Снова приказ о вылете. Надо перехватить группу «юнкерсов», которая идет на Кишинев.
«Лапотники», как называли мы самолеты Ю-87 за их нёубирающиеся шасси, завидев нашу семерку, беспорядочно сбросили бомбы и повернули домой. Но две машины мы все-таки успели сбить.
На нас навалились подоспевшие «мессершмитты». Одному из них удалось зайти Дьяченко в хвост и дать прицельную очередь. Летевший рядом Лукашевич бросился на помощь другу, да опоздал. Правда, он сбил этого фашиста, но уже после того, как тот сумел атаковать наш МИГ.
Перевернувшись через крыло, самолет Дьяченко вошел в пике и устремился к земле. Мы ждали, что летчик выбросится с парашютом, но он почему-то медлил. «Прыгай! Прыгай!» — закричал я во весь голос, словно Дьяченко и в самом деле мог услышать меня.
У самой земли самолет вдруг резко вышел из пике и повернул на восток. Лукашевич догнал его и сопровождал до аэродрома.
После посадки выяснилось, что Дьяченко пытался, но не мог покинуть машину. Оказывается, во время пикирования открыть фонарь невозможно. После этого случая все наши летчики стали летать с открытыми кабинами. Я же лишился фонаря намного раньше, чем выявился его дефект.
Вчера мы, возвращаясь домой, по своей доброй воле «завернули» за линию фронта, а сегодня нам штаб дивизии приказал перед возвращением в Маяки обязательно проштурмовать вражеские войска между Унгенами и Бельцами. Принимая приказ по телефону, я заметил, что надвигается грозовая облачность и поэтому темнота наступит нынче раньше обычного. Командир полка пообещал сообщить мои соображения командиру дивизии. Через несколько минут звонок:
— Лететь во что бы то ни стало! Да, надо немедленно взлетать.

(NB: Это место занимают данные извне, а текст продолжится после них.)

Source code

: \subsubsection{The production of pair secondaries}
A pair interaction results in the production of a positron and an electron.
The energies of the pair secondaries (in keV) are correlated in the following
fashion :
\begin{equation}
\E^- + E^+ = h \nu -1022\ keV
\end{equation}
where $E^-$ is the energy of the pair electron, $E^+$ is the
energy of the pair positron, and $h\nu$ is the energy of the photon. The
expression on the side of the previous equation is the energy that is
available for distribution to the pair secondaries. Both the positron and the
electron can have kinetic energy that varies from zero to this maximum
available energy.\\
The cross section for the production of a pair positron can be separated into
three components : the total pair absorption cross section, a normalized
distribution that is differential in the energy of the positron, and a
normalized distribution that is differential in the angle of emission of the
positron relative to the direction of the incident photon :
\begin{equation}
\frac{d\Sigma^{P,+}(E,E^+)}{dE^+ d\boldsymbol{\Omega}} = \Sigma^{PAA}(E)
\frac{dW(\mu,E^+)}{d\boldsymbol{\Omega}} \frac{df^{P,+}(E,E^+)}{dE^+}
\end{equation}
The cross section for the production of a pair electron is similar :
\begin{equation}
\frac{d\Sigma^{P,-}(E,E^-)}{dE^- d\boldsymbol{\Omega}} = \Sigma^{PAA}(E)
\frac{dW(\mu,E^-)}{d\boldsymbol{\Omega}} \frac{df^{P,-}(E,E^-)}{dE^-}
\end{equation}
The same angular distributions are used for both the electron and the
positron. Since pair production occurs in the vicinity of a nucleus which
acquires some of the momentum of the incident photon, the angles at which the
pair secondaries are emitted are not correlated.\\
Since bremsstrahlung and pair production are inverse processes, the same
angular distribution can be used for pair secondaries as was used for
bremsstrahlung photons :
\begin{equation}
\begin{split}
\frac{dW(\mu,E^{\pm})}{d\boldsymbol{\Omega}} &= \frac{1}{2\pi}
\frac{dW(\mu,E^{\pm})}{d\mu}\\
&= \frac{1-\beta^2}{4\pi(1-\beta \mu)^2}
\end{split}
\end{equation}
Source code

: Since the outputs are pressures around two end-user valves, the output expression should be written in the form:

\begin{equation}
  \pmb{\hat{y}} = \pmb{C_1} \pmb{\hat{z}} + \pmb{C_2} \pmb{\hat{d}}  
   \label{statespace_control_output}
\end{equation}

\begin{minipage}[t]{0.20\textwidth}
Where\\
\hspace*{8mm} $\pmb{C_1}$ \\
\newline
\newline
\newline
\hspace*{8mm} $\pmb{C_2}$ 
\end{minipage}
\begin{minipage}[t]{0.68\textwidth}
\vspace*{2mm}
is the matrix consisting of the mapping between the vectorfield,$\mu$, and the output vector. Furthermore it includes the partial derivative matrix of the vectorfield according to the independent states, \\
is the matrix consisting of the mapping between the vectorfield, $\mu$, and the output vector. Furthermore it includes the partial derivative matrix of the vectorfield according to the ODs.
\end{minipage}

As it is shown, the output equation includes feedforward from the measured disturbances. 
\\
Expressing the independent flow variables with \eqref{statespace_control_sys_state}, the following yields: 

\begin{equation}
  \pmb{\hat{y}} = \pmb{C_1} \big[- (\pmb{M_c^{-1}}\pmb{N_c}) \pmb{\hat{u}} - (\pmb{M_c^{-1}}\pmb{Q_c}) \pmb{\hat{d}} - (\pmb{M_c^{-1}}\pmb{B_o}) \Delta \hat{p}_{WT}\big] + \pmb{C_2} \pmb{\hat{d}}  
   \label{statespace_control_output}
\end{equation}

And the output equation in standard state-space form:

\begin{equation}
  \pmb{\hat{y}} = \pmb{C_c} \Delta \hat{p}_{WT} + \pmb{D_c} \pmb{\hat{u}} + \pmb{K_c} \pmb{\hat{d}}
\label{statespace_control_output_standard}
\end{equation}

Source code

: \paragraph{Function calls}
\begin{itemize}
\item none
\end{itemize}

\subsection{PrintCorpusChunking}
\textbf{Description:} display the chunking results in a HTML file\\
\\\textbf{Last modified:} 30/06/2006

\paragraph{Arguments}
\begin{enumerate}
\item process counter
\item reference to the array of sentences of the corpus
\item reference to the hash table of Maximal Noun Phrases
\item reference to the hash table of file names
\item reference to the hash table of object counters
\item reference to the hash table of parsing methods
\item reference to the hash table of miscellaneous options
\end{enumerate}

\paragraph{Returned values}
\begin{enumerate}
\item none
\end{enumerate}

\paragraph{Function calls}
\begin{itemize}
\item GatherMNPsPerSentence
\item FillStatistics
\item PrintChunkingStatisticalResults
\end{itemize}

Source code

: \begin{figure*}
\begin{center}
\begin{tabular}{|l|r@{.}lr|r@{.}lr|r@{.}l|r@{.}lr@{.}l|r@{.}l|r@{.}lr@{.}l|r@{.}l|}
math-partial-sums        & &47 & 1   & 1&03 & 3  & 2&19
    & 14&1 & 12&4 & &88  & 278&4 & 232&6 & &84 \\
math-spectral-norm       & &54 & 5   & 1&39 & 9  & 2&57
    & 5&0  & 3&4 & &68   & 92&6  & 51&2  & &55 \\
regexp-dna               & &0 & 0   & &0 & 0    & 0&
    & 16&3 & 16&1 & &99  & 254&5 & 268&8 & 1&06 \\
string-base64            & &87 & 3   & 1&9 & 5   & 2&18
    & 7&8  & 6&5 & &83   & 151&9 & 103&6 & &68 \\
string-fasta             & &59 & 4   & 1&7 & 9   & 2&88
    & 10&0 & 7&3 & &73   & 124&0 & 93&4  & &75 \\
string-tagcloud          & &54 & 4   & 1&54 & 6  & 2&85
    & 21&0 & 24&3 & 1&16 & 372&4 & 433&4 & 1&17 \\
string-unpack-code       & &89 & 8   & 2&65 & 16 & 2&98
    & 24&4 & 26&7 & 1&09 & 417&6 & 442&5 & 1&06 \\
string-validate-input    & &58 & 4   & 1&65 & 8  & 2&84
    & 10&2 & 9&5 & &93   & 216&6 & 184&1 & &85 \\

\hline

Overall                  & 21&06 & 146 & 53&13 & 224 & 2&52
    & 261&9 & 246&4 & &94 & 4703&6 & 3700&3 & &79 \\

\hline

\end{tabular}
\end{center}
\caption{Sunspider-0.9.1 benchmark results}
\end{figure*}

Идем навстречу широкой туче. Черная стена, расчерченная молниями, стоит перед нами. У меня на минуту появляется сомнение в успехе такого вылета. Развернуться бы и уйти на аэродром. Но тут же вспоминаю о характере комдива. Каждый его приезд на наш аэродром кончался разносом, смещением кого- то с должности, выговорами. Когда в боевом полете, перед испытанием, перед грозой вспоминаешь о своем высоком командире именно такое, когда думаешь о наказаниях, суровых словах, которые сорвутся с его уст, тогда теряешь трезвое, рассудительное отношение к своему делу и выполняешь его почти формально. Если я, очутившись перед грозовой тучей, возвращусь домой, мне комдив не поверит, что сделано это не из упрямства. А то еще обвинит в трусости.
До войны мне однажды пришлось увидеть, как молния попала в самолет, и он, падая, сгорел как спичка. Ищу, где туча пореже, и устремляюсь в это затянутое сеткой дождя окно.
Здесь, за черной стеной, чудесная погода: прямо перед нами за горизонт садится солнце, на мокрых дорогах блестят лужи, стекла немецких машин.
Мы в несколько заходов проштурмовали вражеские войска и легли на обратный курс.
И снова перед нами бушующая туча, теперь еще гуще. Ни одного просвета. Идем напролом. Из дня влетаем прямо в ночь. Вспышка молнии наполняет черный дождевой мрак ослепительным светом. Молния рядом. Но думаешь не о ней. Заботишься только о том, чтобы не отклониться от своего направления: где-то вблизи летят товарищи. Приборов не видно.